L’attacco di “If” è dato dalle tastiere, che creano un’atmosfera ambient, con un tappeto sonoro che sovrasta l’intero brano, adagiato sul pianoforte e sulle tastiere. Di maniera, ma molto bello, l’intermezzo strumentale, con le chitarre e il basso impegnati in un divertente gioco ad inseguimento. Ballata alla vecchia maniera, insomma, che mostra nuovamente il volto pop celato dietro la maschera prog, e nel finale mostra addirittura tendenze da nuova elettronica.
“Freedom” è il brano più serrato, con una strofa incentrata su chitarre distorte e basso e un ritornello pacificante ed etereo. Il crescendo di tastiere, pur nella sua riuscita emozionalità, ricorda da vicino il technopop anni ’80 (gli Europe in particolare). Gli intermezzi con reminiscenze anni ’70, arpeggi acustici, pause, riprese sincopate, chitarre distorte e tappeti sonori orchestrali fanno di “Freedom” il gioiello dell’album.
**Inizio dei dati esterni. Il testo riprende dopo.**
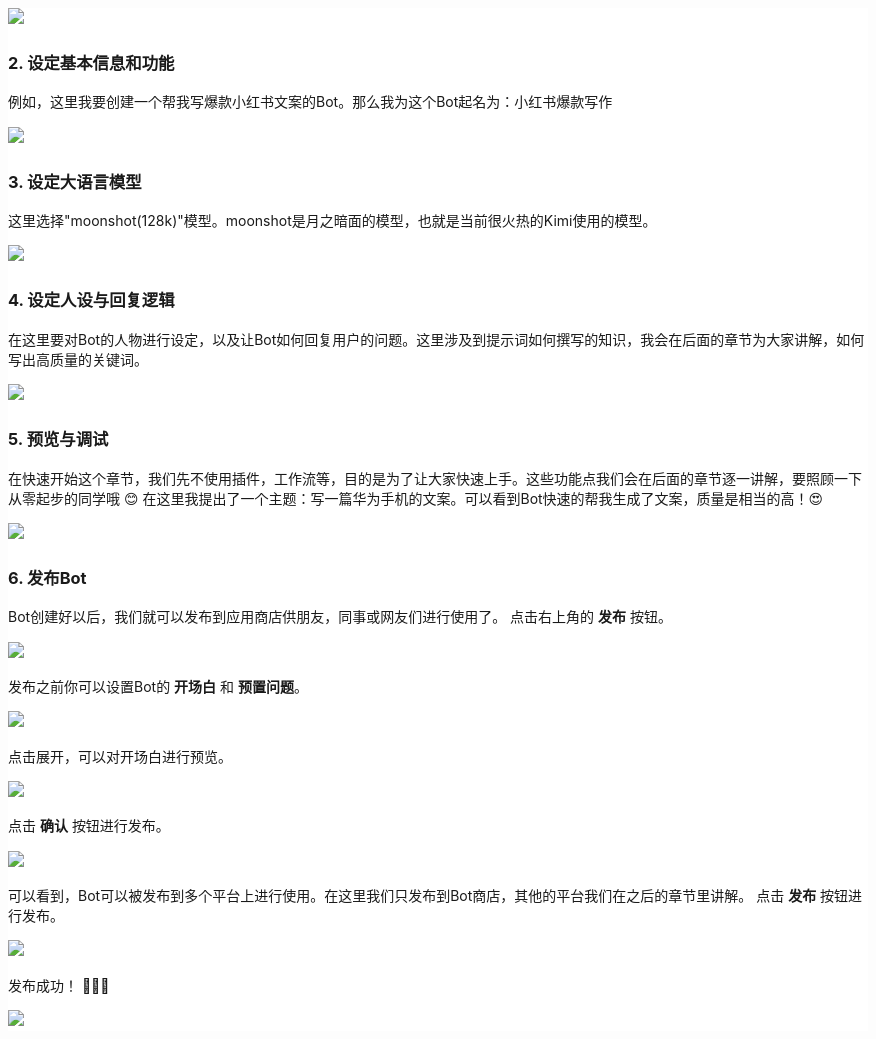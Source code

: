 ![](https://proxy-prod.omnivore-image-cache.app/0x0,sejFCBB05cHU7QxqAXNm2HeKHdzOYPguQ1Y2udBfom9Y/https://bzfree.com/images/coze/coze7.png)

### 2\. 设定基本信息和功能 [​](#%5F2-设定基本信息和功能)

例如，这里我要创建一个帮我写爆款小红书文案的Bot。那么我为这个Bot起名为：小红书爆款写作

![](https://proxy-prod.omnivore-image-cache.app/0x0,sqD3vNOIFNTTtNBmIZEsbdB6W2q4dKQCPLkCsHlJoHaM/https://bzfree.com/images/coze/coze8.png)

### 3\. 设定大语言模型 [​](#%5F3-设定大语言模型)

这里选择"moonshot(128k)"模型。moonshot是月之暗面的模型，也就是当前很火热的Kimi使用的模型。

![](https://proxy-prod.omnivore-image-cache.app/0x0,s0SCK1qBJDdOfCp-GOd5Zm3In3kjTCMXAumum_pODRoU/https://bzfree.com/images/coze/coze9.png)

### 4\. 设定人设与回复逻辑 [​](#%5F4-设定人设与回复逻辑)

在这里要对Bot的人物进行设定，以及让Bot如何回复用户的问题。这里涉及到提示词如何撰写的知识，我会在后面的章节为大家讲解，如何写出高质量的关键词。

![](https://proxy-prod.omnivore-image-cache.app/0x0,smqafE8cOqKysTEsZ0AND-sMWFJshQipfECaBMcSMSVc/https://bzfree.com/images/coze/coze10.png)

### 5\. 预览与调试 [​](#%5F5-预览与调试)

在快速开始这个章节，我们先不使用插件，工作流等，目的是为了让大家快速上手。这些功能点我们会在后面的章节逐一讲解，要照顾一下从零起步的同学哦 😊 在这里我提出了一个主题：写一篇华为手机的文案。可以看到Bot快速的帮我生成了文案，质量是相当的高！😍

![](https://proxy-prod.omnivore-image-cache.app/0x0,so3CudeXvj3at7F2fxbDvHjh-MyY9jBrb4Kd0NXD3488/https://bzfree.com/images/coze/coze11.png)

### 6\. 发布Bot [​](#%5F6-发布bot)

Bot创建好以后，我们就可以发布到应用商店供朋友，同事或网友们进行使用了。 点击右上角的 **发布** 按钮。

![](https://proxy-prod.omnivore-image-cache.app/0x0,se8FaxrQnk-j1OmjidtCY6xjd0cWE4MUu26PEu4izR7w/https://bzfree.com/images/coze/coze12.png)

发布之前你可以设置Bot的 **开场白** 和 **预置问题**。

![](https://proxy-prod.omnivore-image-cache.app/0x0,s-NlD3y4q1hmr0R0TnBOXUO9NvnDmihgSAF-6bV1Ov1g/https://bzfree.com/images/coze/coze13.png)

点击展开，可以对开场白进行预览。

![](https://proxy-prod.omnivore-image-cache.app/0x0,sxBQgD6iXu8oKdG7mHhpAR5EBZHsnmNGUoJ3gAvK1LeI/https://bzfree.com/images/coze/coze14.png)

点击 **确认** 按钮进行发布。

![](https://proxy-prod.omnivore-image-cache.app/0x0,s1yi0pRoZWkZ0q22ORiwdKUdraoW3BuYGdthWmpYC_-E/https://bzfree.com/images/coze/coze15.png)

可以看到，Bot可以被发布到多个平台上进行使用。在这里我们只发布到Bot商店，其他的平台我们在之后的章节里讲解。 点击 **发布** 按钮进行发布。

![](https://proxy-prod.omnivore-image-cache.app/0x0,sowfYcjcCuTapxxcpAWRZlDCAvmwdq8ejHzh9EKxCdJI/https://bzfree.com/images/coze/coze16.png)

发布成功！ 🎉🎉🎉

![](https://proxy-prod.omnivore-image-cache.app/0x0,slgmwlBebG9OTPsyGSBG4giorGp9PUGuxMJ7GK6YKUgU/https://bzfree.com/images/coze/coze17.png)

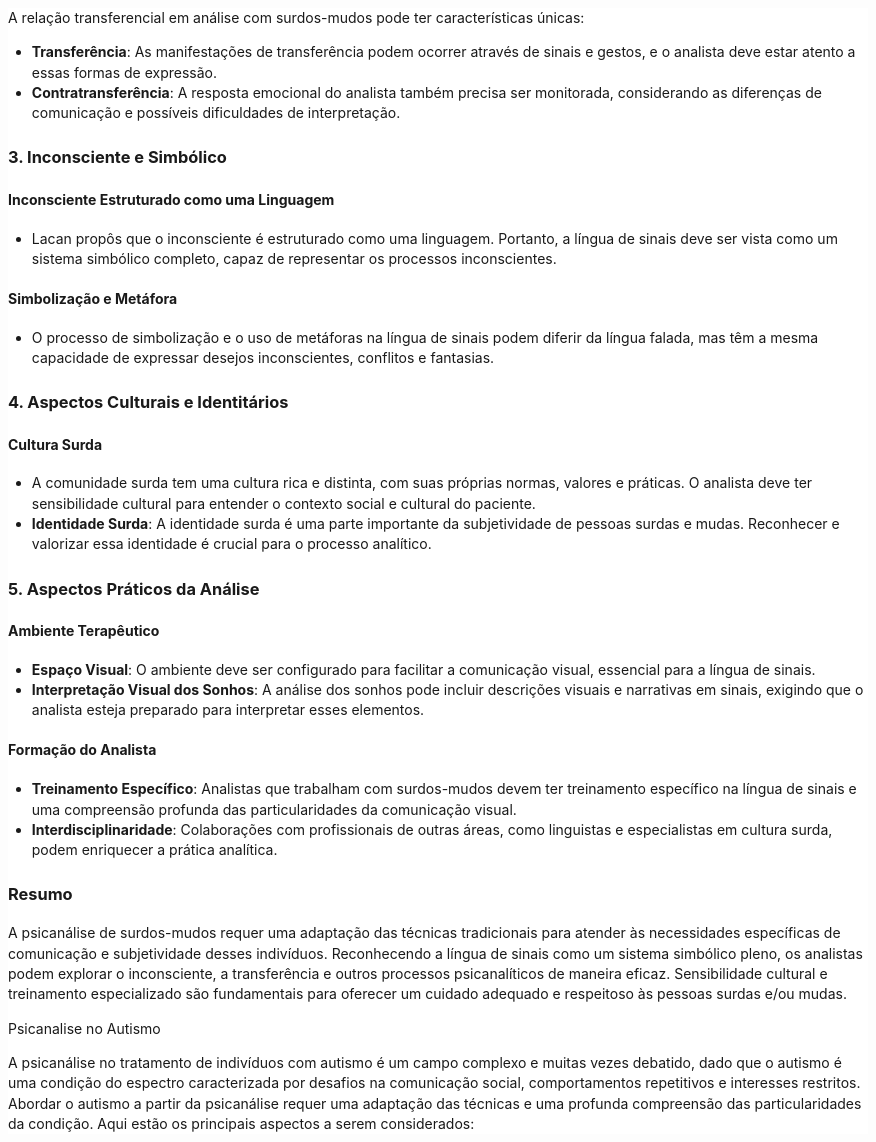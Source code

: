 A relação transferencial em análise com surdos-mudos pode ter características únicas:
- **Transferência**: As manifestações de transferência podem ocorrer através de sinais e gestos, e o analista deve estar atento a essas formas de expressão.
- **Contratransferência**: A resposta emocional do analista também precisa ser monitorada, considerando as diferenças de comunicação e possíveis dificuldades de interpretação.

### 3. Inconsciente e Simbólico

#### Inconsciente Estruturado como uma Linguagem
- Lacan propôs que o inconsciente é estruturado como uma linguagem. Portanto, a língua de sinais deve ser vista como um sistema simbólico completo, capaz de representar os processos inconscientes.

#### Simbolização e Metáfora
- O processo de simbolização e o uso de metáforas na língua de sinais podem diferir da língua falada, mas têm a mesma capacidade de expressar desejos inconscientes, conflitos e fantasias.

### 4. Aspectos Culturais e Identitários

#### Cultura Surda
- A comunidade surda tem uma cultura rica e distinta, com suas próprias normas, valores e práticas. O analista deve ter sensibilidade cultural para entender o contexto social e cultural do paciente.
- **Identidade Surda**: A identidade surda é uma parte importante da subjetividade de pessoas surdas e mudas. Reconhecer e valorizar essa identidade é crucial para o processo analítico.

### 5. Aspectos Práticos da Análise

#### Ambiente Terapêutico
- **Espaço Visual**: O ambiente deve ser configurado para facilitar a comunicação visual, essencial para a língua de sinais.
- **Interpretação Visual dos Sonhos**: A análise dos sonhos pode incluir descrições visuais e narrativas em sinais, exigindo que o analista esteja preparado para interpretar esses elementos.

#### Formação do Analista
- **Treinamento Específico**: Analistas que trabalham com surdos-mudos devem ter treinamento específico na língua de sinais e uma compreensão profunda das particularidades da comunicação visual.
- **Interdisciplinaridade**: Colaborações com profissionais de outras áreas, como linguistas e especialistas em cultura surda, podem enriquecer a prática analítica.

### Resumo

A psicanálise de surdos-mudos requer uma adaptação das técnicas tradicionais para atender às necessidades específicas de comunicação e subjetividade desses indivíduos. Reconhecendo a língua de sinais como um sistema simbólico pleno, os analistas podem explorar o inconsciente, a transferência e outros processos psicanalíticos de maneira eficaz. Sensibilidade cultural e treinamento especializado são fundamentais para oferecer um cuidado adequado e respeitoso às pessoas surdas e/ou mudas.

Psicanalise no Autismo

A psicanálise no tratamento de indivíduos com autismo é um campo complexo e muitas vezes debatido, dado que o autismo é uma condição do espectro caracterizada por desafios na comunicação social, comportamentos repetitivos e interesses restritos. Abordar o autismo a partir da psicanálise requer uma adaptação das técnicas e uma profunda compreensão das particularidades da condição. Aqui estão os principais aspectos a serem considerados:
Album che si chiude con un brano, “Persici”, cantato in italiano (!!!!). Ebbene si, una band prog/pop russa che canta e si diletta in italiano, con risultati di gran lunga superiori rispetto ad alcuni nostri presunti cantanti italiani (non faccio nomi per non rovinare la lettura). Il brano, che si apre con una bellissima ouverture per archi e tastiere, è una canzone pop, stavolta neanche mascherata con intenti prog, in cui convivono le dolcezze di violino e violoncello, per la prima volta protagonisti della scena. Il testo, traslato da Alberto Nucci, è sostanzialmente la metafora dell’esistenza umana.
Un lavoro interessante, questo dei Romislokus, che devono ancora centrare perfettamente l’obiettivo della loro musica ma che non annoiano mai. E questo non è certamente poco.